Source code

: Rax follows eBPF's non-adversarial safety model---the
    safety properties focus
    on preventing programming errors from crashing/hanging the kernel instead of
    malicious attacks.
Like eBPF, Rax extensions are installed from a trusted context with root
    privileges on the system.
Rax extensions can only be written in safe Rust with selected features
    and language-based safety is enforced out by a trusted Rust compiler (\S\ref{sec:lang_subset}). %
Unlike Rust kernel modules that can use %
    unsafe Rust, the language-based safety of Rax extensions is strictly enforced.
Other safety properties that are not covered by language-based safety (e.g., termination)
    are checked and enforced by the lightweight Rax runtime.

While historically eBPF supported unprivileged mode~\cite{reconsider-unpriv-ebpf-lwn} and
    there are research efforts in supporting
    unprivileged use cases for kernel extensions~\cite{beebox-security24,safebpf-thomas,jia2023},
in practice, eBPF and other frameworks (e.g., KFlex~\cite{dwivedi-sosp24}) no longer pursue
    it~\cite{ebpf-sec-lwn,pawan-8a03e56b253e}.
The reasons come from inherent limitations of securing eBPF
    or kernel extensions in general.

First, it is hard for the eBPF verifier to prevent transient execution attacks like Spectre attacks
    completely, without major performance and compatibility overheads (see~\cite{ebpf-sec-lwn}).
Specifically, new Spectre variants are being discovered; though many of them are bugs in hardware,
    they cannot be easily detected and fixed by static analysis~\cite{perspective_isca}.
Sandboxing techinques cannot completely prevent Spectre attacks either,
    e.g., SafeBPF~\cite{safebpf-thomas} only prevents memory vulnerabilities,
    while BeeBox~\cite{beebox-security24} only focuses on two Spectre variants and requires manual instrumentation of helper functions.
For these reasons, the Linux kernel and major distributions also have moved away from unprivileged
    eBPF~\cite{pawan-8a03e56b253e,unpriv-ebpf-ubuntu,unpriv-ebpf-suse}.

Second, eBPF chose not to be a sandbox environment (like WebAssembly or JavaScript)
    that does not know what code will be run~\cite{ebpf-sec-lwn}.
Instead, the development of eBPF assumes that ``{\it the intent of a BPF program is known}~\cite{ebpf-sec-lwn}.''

____

[WORK INSTRUCTION]
Could you please print the entire listing exactly?

[ANSWER TO THE EXERCISE]
Source code

: Rax follows eBPF's non-adversarial safety model---the
    safety properties focus
    on preventing programming errors from crashing/hanging the kernel instead of
    malicious attacks.
Like eBPF, Rax extensions are installed from a trusted context with root
    privileges on the system.
Rax extensions can only be written in safe Rust with selected features
    and language-based safety is enforced out by a trusted Rust compiler (\S\ref{sec:lang_subset}). %
Unlike Rust kernel modules that can use %
    unsafe Rust, the language-based safety of Rax extensions is strictly enforced.
Other safety properties that are not covered by language-based safety (e.g., termination)
    are checked and enforced by the lightweight Rax runtime.

While historically eBPF supported unprivileged mode~\cite{reconsider-unpriv-ebpf-lwn} and
    there are research efforts in supporting
    unprivileged use cases for kernel extensions~\cite{beebox-security24,safebpf-thomas,jia2023},
in practice, eBPF and other frameworks (e.g., KFlex~\cite{dwivedi-sosp24}) no longer pursue
    it~\cite{ebpf-sec-lwn,pawan-8a03e56b253e}.
The reasons come from inherent limitations of securing eBPF
    or kernel extensions in general.

First, it is hard for the eBPF verifier to prevent transient execution attacks like Spectre attacks
    completely, without major performance and compatibility overheads (see~\cite{ebpf-sec-lwn}).
Specifically, new Spectre variants are being discovered; though many of them are bugs in hardware,
    they cannot be easily detected and fixed by static analysis~\cite{perspective_isca}.
Sandboxing techinques cannot completely prevent Spectre attacks either,
    e.g., SafeBPF~\cite{safebpf-thomas} only prevents memory vulnerabilities,
    while BeeBox~\cite{beebox-security24} only focuses on two Spectre variants and requires manual instrumentation of helper functions.
For these reasons, the Linux kernel and major distributions also have moved away from unprivileged
    eBPF~\cite{pawan-8a03e56b253e,unpriv-ebpf-ubuntu,unpriv-ebpf-suse}.

Second, eBPF chose not to be a sandbox environment (like WebAssembly or JavaScript)
    that does not know what code will be run~\cite{ebpf-sec-lwn}.
Instead, the development of eBPF assumes that ``{\it the intent of a BPF program is known}~\cite{ebpf-sec-lwn}.''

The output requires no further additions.